Not only are the benefits minimal due to high underwriting risk, having high coverage for COVID-19 might lead to moral hazards in current climate ala “I’m insured so I can go outside and jalan jalan (read: walk around)”. For your information, insurance will not pay your fine for breaking the circuit breaker measures.

What’s more, based on our research, some insurers out of goodwill will extend COVID-19 coverage temporarily to you as long as you hold a policy of any type with them. Here is what some insurers are providing their clients free of charge.

2. If you intend to get a Personal Accident Plan as your ONLY insurance plan

PA plans generally provide coverage for events that are more common and are typically not covered under the core insurance plans. Due to the ease with which one can claim from a PA plan (I have claimed thrice through a family PA plan), it is easily sold as we can always relate to the possibility of accidents like falls and contracting infectious diseases like dengue or Hand Foot and Mouth Disease.

Without a co-payment feature that most hospitalisation plans have, you can almost always claim for medical expenses, mobility aids and diagnostic tests from the first dollar. The disability claim is also more lenient compared to the Total and Permanent Disability which follows a stringent criterion. You can still claim for a portion of the disability payout based on a table of benefits, i.e. loss of a finger.

The crux though is that claim is only possible if it resulted from an accident or contraction of infectious disease within the list covered by the insurer. What this means is if death or disability was due to any other cause, this plan is effectively useless. With close to 80% of deaths in Singapore caused by critical illnesses (cancer, heart attack, pneumonia etc.) rather than from accidents, you would be leaving you and your family’s protection needs exposed with only a PA plan.
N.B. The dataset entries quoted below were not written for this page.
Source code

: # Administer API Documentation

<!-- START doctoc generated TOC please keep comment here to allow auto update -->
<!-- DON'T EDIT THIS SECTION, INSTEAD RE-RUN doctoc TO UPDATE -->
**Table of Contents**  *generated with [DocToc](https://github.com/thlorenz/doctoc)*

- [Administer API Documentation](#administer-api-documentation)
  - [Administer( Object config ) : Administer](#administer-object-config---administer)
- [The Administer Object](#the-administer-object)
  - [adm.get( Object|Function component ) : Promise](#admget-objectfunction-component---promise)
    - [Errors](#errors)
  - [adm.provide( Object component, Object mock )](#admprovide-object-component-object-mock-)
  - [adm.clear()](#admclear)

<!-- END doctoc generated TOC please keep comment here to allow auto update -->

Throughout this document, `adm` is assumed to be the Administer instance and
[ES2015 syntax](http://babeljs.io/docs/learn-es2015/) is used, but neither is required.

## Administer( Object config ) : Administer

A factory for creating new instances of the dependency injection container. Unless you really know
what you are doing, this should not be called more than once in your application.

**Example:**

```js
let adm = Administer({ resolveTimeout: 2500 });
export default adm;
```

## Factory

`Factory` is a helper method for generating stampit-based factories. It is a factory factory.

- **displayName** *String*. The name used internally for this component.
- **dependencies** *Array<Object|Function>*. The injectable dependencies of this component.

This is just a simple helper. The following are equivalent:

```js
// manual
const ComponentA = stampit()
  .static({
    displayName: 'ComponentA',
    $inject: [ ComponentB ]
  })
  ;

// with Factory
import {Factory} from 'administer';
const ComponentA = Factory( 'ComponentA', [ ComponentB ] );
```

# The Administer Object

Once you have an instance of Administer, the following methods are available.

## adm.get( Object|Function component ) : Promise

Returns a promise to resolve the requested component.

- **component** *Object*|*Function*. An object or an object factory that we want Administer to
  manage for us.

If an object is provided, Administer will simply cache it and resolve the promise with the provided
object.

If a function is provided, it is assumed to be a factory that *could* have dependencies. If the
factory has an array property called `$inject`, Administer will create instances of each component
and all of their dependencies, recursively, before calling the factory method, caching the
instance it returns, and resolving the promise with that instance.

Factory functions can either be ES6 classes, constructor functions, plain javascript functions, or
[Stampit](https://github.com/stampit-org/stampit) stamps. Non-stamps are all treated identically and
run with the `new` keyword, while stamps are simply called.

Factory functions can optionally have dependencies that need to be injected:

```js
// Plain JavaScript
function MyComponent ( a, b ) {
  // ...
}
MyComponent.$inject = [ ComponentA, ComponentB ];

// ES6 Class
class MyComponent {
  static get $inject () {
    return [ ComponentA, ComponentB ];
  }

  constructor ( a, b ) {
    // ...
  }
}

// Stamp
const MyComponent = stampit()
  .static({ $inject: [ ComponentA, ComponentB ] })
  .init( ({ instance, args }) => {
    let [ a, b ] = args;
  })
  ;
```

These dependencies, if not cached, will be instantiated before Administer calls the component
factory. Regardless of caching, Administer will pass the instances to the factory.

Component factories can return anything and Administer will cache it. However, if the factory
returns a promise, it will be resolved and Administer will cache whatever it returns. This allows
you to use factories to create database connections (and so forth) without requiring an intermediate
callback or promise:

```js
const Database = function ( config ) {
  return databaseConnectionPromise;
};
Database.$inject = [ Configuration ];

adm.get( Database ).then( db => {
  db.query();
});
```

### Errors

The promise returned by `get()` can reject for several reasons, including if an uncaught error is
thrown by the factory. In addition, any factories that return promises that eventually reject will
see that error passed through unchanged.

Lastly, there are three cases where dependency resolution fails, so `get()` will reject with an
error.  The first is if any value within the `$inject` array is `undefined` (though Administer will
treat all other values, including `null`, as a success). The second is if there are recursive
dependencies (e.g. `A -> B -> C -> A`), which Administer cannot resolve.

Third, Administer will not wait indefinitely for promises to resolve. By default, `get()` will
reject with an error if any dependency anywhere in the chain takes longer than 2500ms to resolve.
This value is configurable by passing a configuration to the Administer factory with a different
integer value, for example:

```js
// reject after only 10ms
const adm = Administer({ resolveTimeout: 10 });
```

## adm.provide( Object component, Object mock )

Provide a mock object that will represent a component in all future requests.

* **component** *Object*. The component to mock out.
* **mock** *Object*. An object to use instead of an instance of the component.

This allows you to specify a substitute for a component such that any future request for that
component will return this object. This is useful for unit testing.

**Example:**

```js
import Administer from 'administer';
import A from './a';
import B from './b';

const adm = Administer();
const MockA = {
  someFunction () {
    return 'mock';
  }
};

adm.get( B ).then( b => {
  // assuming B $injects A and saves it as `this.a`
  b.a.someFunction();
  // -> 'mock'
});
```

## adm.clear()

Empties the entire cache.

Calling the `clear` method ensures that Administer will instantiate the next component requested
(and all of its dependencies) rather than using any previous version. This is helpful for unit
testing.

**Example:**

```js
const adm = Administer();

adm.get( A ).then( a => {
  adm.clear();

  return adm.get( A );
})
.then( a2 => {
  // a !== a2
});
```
3. If you intend to get a Personal Accident Plan to boost your existing coverage

It is always good to have more than less protection and to ensure that we have all our bases covered down to the last possible negative event. However, it is also important to look at how much you are spending on your insurance coverage relative to surpluses available to meet your life goals. This is often overlooked when you look at your financial plans through a single lens.

In the context of risk management, there are four ways to manage risk – accept/retain, avoid, reduce and transfer. Insurance is an instrument used to transfer risk to another party especially for catastrophic events where it would be too much for an individual to accept the risk fully. Put into perspective, if you had an additional $1, would you rather allocate that dollar towards achieving your life goals or protect against an event that you are likely able to retain the risk yourself?

If you have found more questions than answers from this article, why not use this period of Great Lockdown as a time for Great Reflection? With the slew of tools online and well as contactless communication channels available with MoneyOwl, you can easily find the answers from the comforts of home. Come talk to us about your financial concerns.

In conclusion, do not just look at PA plans.

  1. If you are looking to be covered for COVID-19, don’t buy a PA plan just for this. High chance that your life and hospitalisation insurance plans will cover you sufficiently for it.
  2. If you are looking to boost your insurance coverage, always good to cover more grounds especially if you are accident prone or fall into one of the categories of people mentioned above. However, make sure that your core plans are first in place. Check out our Young Working Adults bundle on a low-cost way to do so.
  3. If do not believe in insurance at all, then why are you looking at PA plans? But if a PA is the one plan you’re willing to spend money on, then do so by all means as some coverage is better than none.